Beyond the Six String Nation #5: Setting up for failure
A teenage ambition I thought of as bordering on hubristic may have hobbled me in ways I couldn't know.
Hmmm…. how do I write this without sounding self-pitying?
Well, I suppose the thing I have going for me is that I’ll bet most people know this feeling – and the constellation of feelings and fears that surround it.
I know that some people are waiting for me to spill the beans on my departure from CBC … and I will get to it … eventually. But it’s hard. There’s so much stuff to unpack and so I might as well start here. In 1980, age 17. Feeling luminous. Feeling like anything was possible. Feeling like I was about to tap into something much bigger than myself. And when anyone asked me what I wanted to do with my life I had a very ambitious but heartfelt answer (no less so for also being very practiced and oft-repeated): “I want to write one book, release one album and make one movie”. At the time, it seemed an eminently realizable goal. I had started my own alternative magazine at school, which included a review of Prince’s Dirty Mind album. Prince was four years and one week older than me and he was already on his third album but I still had time. My friend Bob Esplin and I had formed a 4-CasioVL-Tone/4 hands duo we called TALK. We considered it Steve Reich-esque and knocked on the doors of the cool kids on Queen St. with a performance/cassette-release in the legendary back room of the Cameron House Hotel. So there’s a writing career under way and a modest album release of sorts. As for the movies, I was devouring all kinds of cinema and borrowing mum’s car for late-night screenings of Kenneth Anger and Michael Snow at The Funnel, under the shadow of the Richmond St. off-ramp from the Don Valley Parkway. And I’d planned on attending the York University Film School.

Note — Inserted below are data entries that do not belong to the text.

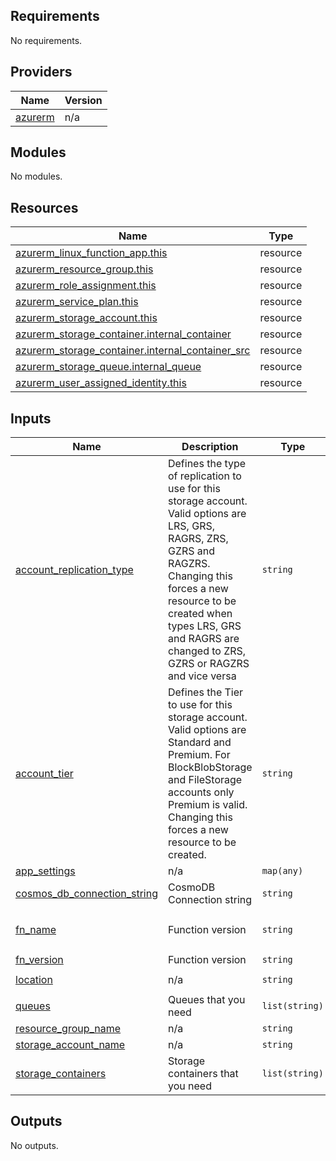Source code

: <!-- BEGIN_TF_DOCS -->
## Requirements

No requirements.

## Providers

| Name | Version |
|------|---------|
| <a name="provider_azurerm"></a> [azurerm](#provider\_azurerm) | n/a |

## Modules

No modules.

## Resources

| Name | Type |
|------|------|
| [azurerm_linux_function_app.this](https://registry.terraform.io/providers/hashicorp/azurerm/latest/docs/resources/linux_function_app) | resource |
| [azurerm_resource_group.this](https://registry.terraform.io/providers/hashicorp/azurerm/latest/docs/resources/resource_group) | resource |
| [azurerm_role_assignment.this](https://registry.terraform.io/providers/hashicorp/azurerm/latest/docs/resources/role_assignment) | resource |
| [azurerm_service_plan.this](https://registry.terraform.io/providers/hashicorp/azurerm/latest/docs/resources/service_plan) | resource |
| [azurerm_storage_account.this](https://registry.terraform.io/providers/hashicorp/azurerm/latest/docs/resources/storage_account) | resource |
| [azurerm_storage_container.internal_container](https://registry.terraform.io/providers/hashicorp/azurerm/latest/docs/resources/storage_container) | resource |
| [azurerm_storage_container.internal_container_src](https://registry.terraform.io/providers/hashicorp/azurerm/latest/docs/resources/storage_container) | resource |
| [azurerm_storage_queue.internal_queue](https://registry.terraform.io/providers/hashicorp/azurerm/latest/docs/resources/storage_queue) | resource |
| [azurerm_user_assigned_identity.this](https://registry.terraform.io/providers/hashicorp/azurerm/latest/docs/resources/user_assigned_identity) | resource |

## Inputs

| Name | Description | Type | Default | Required |
|------|-------------|------|---------|:--------:|
| <a name="input_account_replication_type"></a> [account\_replication\_type](#input\_account\_replication\_type) | Defines the type of replication to use for this storage account. Valid options are LRS, GRS, RAGRS, ZRS, GZRS and RAGZRS. Changing this forces a new resource to be created when types LRS, GRS and RAGRS are changed to ZRS, GZRS or RAGZRS and vice versa | `string` | `"GRS"` | no |
| <a name="input_account_tier"></a> [account\_tier](#input\_account\_tier) | Defines the Tier to use for this storage account. Valid options are Standard and Premium. For BlockBlobStorage and FileStorage accounts only Premium is valid. Changing this forces a new resource to be created. | `string` | `"Standard"` | no |
| <a name="input_app_settings"></a> [app\_settings](#input\_app\_settings) | n/a | `map(any)` | `{}` | no |
| <a name="input_cosmos_db_connection_string"></a> [cosmos\_db\_connection\_string](#input\_cosmos\_db\_connection\_string) | CosmoDB Connection string | `string` | `"null"` | no |
| <a name="input_fn_name"></a> [fn\_name](#input\_fn\_name) | Function version | `string` | `"idp-function-pagopa-test-test"` | no |
| <a name="input_fn_version"></a> [fn\_version](#input\_fn\_version) | Function version | `string` | `"1"` | no |
| <a name="input_location"></a> [location](#input\_location) | n/a | `string` | `"West Europe"` | no |
| <a name="input_queues"></a> [queues](#input\_queues) | Queues that you need | `list(string)` | `[]` | no |
| <a name="input_resource_group_name"></a> [resource\_group\_name](#input\_resource\_group\_name) | n/a | `string` | n/a | yes |
| <a name="input_storage_account_name"></a> [storage\_account\_name](#input\_storage\_account\_name) | n/a | `string` | `null` | no |
| <a name="input_storage_containers"></a> [storage\_containers](#input\_storage\_containers) | Storage containers that you need | `list(string)` | `[]` | no |

## Outputs

No outputs.
<!-- END_TF_DOCS -->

So what happened? When I think with some embarrassment now about my pronouncement, I realize that it’s not because it was hubristic or too ambitious. It wasn’t ambitious enough. It was the expression of a budding dilettante. I had listed those accomplishments in bucket-list fashion. Prince made about 45 albums over his lifetime and who knows how many he would have created had he lived past 57. Barbara Cartland wrote over 720 novels and holds the Guinness World record for most novels written in a year: 23! Not great art, perhaps, but production. By the time you read this, Werner Herzog will have made 70 films. The thing you read all the time about all these creators in any field is that they are often remaking the same thing over and over again. Not in a bad way (although, Cartland ...?) Not simple recycling. It’s about trying to approach the same preoccupations from different angles; trying to explore the fullness of a persistent mystery; seeing the whole universe reflected in every shard and particle; peeling an onion a layer at a time. And with each kick at the can, some new skill is honed, some opinion becomes more pointed, some presumption is abandoned. It is the sculptural process of becoming oneself over multiple iterations. Did I expect to say all there was to say in my three great works? Did I hope to master each craft right out of the gate and move on to a life spent raking in the royalties?

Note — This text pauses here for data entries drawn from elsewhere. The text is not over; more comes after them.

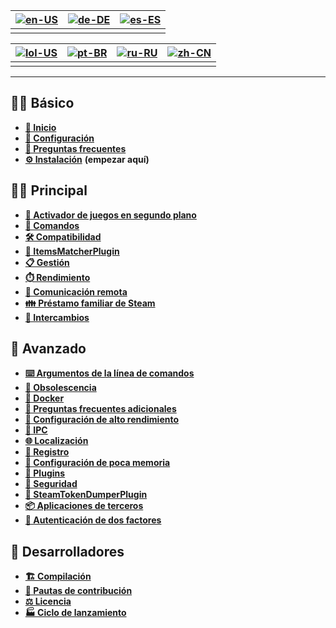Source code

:| [![en-US](https://raw.githubusercontent.com/hjnilsson/country-flags/master/png100px/us.png)](https://github.com/JustArchiNET/ArchiSteamFarm/wiki/Home) | [![de-DE](https://raw.githubusercontent.com/hjnilsson/country-flags/master/png100px/de.png)](https://github.com/JustArchiNET/ArchiSteamFarm/wiki/Home-de-DE) | [![es-ES](https://raw.githubusercontent.com/hjnilsson/country-flags/master/png100px/es.png)](https://github.com/JustArchiNET/ArchiSteamFarm/wiki/Home-es-ES) |
| ------------------------------------------------------------------------------------------------------------------------------------------------------ | ------------------------------------------------------------------------------------------------------------------------------------------------------------ | ------------------------------------------------------------------------------------------------------------------------------------------------------------ |
|                                                                                                                                                        |                                                                                                                                                              |                                                                                                                                                              |

| [![lol-US](https://raw.githubusercontent.com/JustArchiNET/ArchiSteamFarm/main/resources/lol-US.png)](https://github.com/JustArchiNET/ArchiSteamFarm/wiki/Home-lol-US) | [![pt-BR](https://raw.githubusercontent.com/hjnilsson/country-flags/master/png100px/br.png)](https://github.com/JustArchiNET/ArchiSteamFarm/wiki/Home-pt-BR) | [![ru-RU](https://raw.githubusercontent.com/hjnilsson/country-flags/master/png100px/ru.png)](https://github.com/JustArchiNET/ArchiSteamFarm/wiki/Home-ru-RU) | [![zh-CN](https://raw.githubusercontent.com/hjnilsson/country-flags/master/png100px/cn.png)](https://github.com/JustArchiNET/ArchiSteamFarm/wiki/Home-zh-CN) |
| --------------------------------------------------------------------------------------------------------------------------------------------------------------------- | ------------------------------------------------------------------------------------------------------------------------------------------------------------ | ------------------------------------------------------------------------------------------------------------------------------------------------------------ | ------------------------------------------------------------------------------------------------------------------------------------------------------------ |
|                                                                                                                                                                       |                                                                                                                                                              |                                                                                                                                                              |                                                                                                                                                              |

***

## 👨‍🏫 Básico

* **[🏡 Inicio](https://github.com/JustArchiNET/ArchiSteamFarm/wiki/Home-es-ES)**
* **[🔧 Configuración](https://github.com/JustArchiNET/ArchiSteamFarm/wiki/Configuration-es-ES)**
* **[💬 Preguntas frecuentes](https://github.com/JustArchiNET/ArchiSteamFarm/wiki/FAQ-es-ES)**
* **[⚙️ Instalación](https://github.com/JustArchiNET/ArchiSteamFarm/wiki/Setting-up-es-ES)** **(empezar aquí)**


## 👨‍🎓️ Principal

* **[👥 Activador de juegos en segundo plano](https://github.com/JustArchiNET/ArchiSteamFarm/wiki/Background-games-redeemer-es-ES)**
* **[📢 Comandos](https://github.com/JustArchiNET/ArchiSteamFarm/wiki/Commands-es-ES)**
* **[🛠️ Compatibilidad](https://github.com/JustArchiNET/ArchiSteamFarm/wiki/Compatibility-es-ES)**
* **[🧩 ItemsMatcherPlugin](https://github.com/JustArchiNET/ArchiSteamFarm/wiki/ItemsMatcherPlugin-es-ES)**
* **[📋 Gestión](https://github.com/JustArchiNET/ArchiSteamFarm/wiki/Management-es-ES)**
* **[⏱️ Rendimiento](https://github.com/JustArchiNET/ArchiSteamFarm/wiki/Performance-es-ES)**
* **[📡 Comunicación remota](https://github.com/JustArchiNET/ArchiSteamFarm/wiki/Remote-communication-es-ES)**
* **[👪 Préstamo familiar de Steam](https://github.com/JustArchiNET/ArchiSteamFarm/wiki/Steam-Family-Sharing-es-ES)**
* **[🔄 Intercambios](https://github.com/JustArchiNET/ArchiSteamFarm/wiki/Trading-es-ES)**


## 🧙 Avanzado

* **[⌨️ Argumentos de la línea de comandos](https://github.com/JustArchiNET/ArchiSteamFarm/wiki/Command-line-arguments-es-ES)**
* **[🚧 Obsolescencia](https://github.com/JustArchiNET/ArchiSteamFarm/wiki/Deprecation-es-ES)**
* **[🐳 Docker](https://github.com/JustArchiNET/ArchiSteamFarm/wiki/Docker-es-ES)**
* **[🤔 Preguntas frecuentes adicionales](https://github.com/JustArchiNET/ArchiSteamFarm/wiki/Extended-FAQ-es-ES)**
* **[🚀 Configuración de alto rendimiento](https://github.com/JustArchiNET/ArchiSteamFarm/wiki/High-performance-setup-es-ES)**
* **[🔗 IPC](https://github.com/JustArchiNET/ArchiSteamFarm/wiki/IPC-es-ES)**
* **[🌐 Localización](https://github.com/JustArchiNET/ArchiSteamFarm/wiki/Localization-es-ES)**
* **[📝 Registro](https://github.com/JustArchiNET/ArchiSteamFarm/wiki/Logging-es-ES)**
* **[💾 Configuración de poca memoria](https://github.com/JustArchiNET/ArchiSteamFarm/wiki/Low-memory-setup-es-ES)**
* **[🔌 Plugins](https://github.com/JustArchiNET/ArchiSteamFarm/wiki/Plugins-es-ES)**
* **[🔐 Seguridad](https://github.com/JustArchiNET/ArchiSteamFarm/wiki/Security-es-ES)**
* **[🧩 SteamTokenDumperPlugin](https://github.com/JustArchiNET/ArchiSteamFarm/wiki/SteamTokenDumperPlugin-es-ES)**
* **[📦 Aplicaciones de terceros](https://github.com/JustArchiNET/ArchiSteamFarm/wiki/Third-party-es-ES)**
* **[📵 Autenticación de dos factores](https://github.com/JustArchiNET/ArchiSteamFarm/wiki/Two-factor-authentication-es-ES)**


## 👷 Desarrolladores

* **[🏗️ Compilación](https://github.com/JustArchiNET/ArchiSteamFarm/wiki/Compilation-es-ES)**
* **[🤝 Pautas de contribución](https://github.com/JustArchiNET/ArchiSteamFarm/blob/main/.github/CONTRIBUTING.md)**
* **[⚖️ Licencia](https://github.com/JustArchiNET/ArchiSteamFarm/wiki/License-es-ES)**
* **[🏭 Ciclo de lanzamiento](https://github.com/JustArchiNET/ArchiSteamFarm/wiki/Release-cycle-es-ES)**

I have said in my profile here and elsewhere that I believe we are all greater than the sum of our parts. This is a belief about society and about what it means to be human. It is a convenient belief for a dilettante, frankly. And although I sound like I might be beating myself up a bit for a shallow pool of accomplishments (of which I am nonetheless proud), I don’t mean it that way. I value the quality of having a broad range of interests and influences and tastes – it makes for an interesting life and a variety of avenues to explore. It widens one’s world. But I always envied those kids who had a singular vision and purpose and dedication that drove them on a highly particular path. Don’t get me wrong, that path can be fraught and can lead to dark cul-de-sacs. A friend of mine was an accomplished professional musician with a long career who decided that she didn’t know who she was without her instrument and wanted to find out. So she upended her life, put her axe away and set off on a journey of self re-discovery. But sometimes it seems like maybe the music wasn’t so much a veil over her identity as it was a compass – an instrument in the non-musical sense with which to navigate to a greater understanding of herself. Maybe that’s just me projecting myself into the shoes of someone with a specialty, with mastery.
Radio was perfect for me. It was simultaneously a way to turn focus on others, to make a broad survey of a whole universe of music and culture and perspectives and a craft in itself – the work of synthesizing all those elements into something (a show or a series) with a shape and an arc of its own. And in a way, that’s what Six String Nation has been too: a collection of individual stories and experiences given a collective structure – a guitar-shaped portal to an alternative appreciation of Canadian history, culture and identity that is both intimate and sweeping at the same time.
Alas, CBC ended my radio career for me and Six String Nation struggles day to day just to survive. There have been lots of big milestone achievements along the way that make for a colourful accounting at the very least. But I can’t help but feel sometimes that I aimed low and accidentally got what I wished for.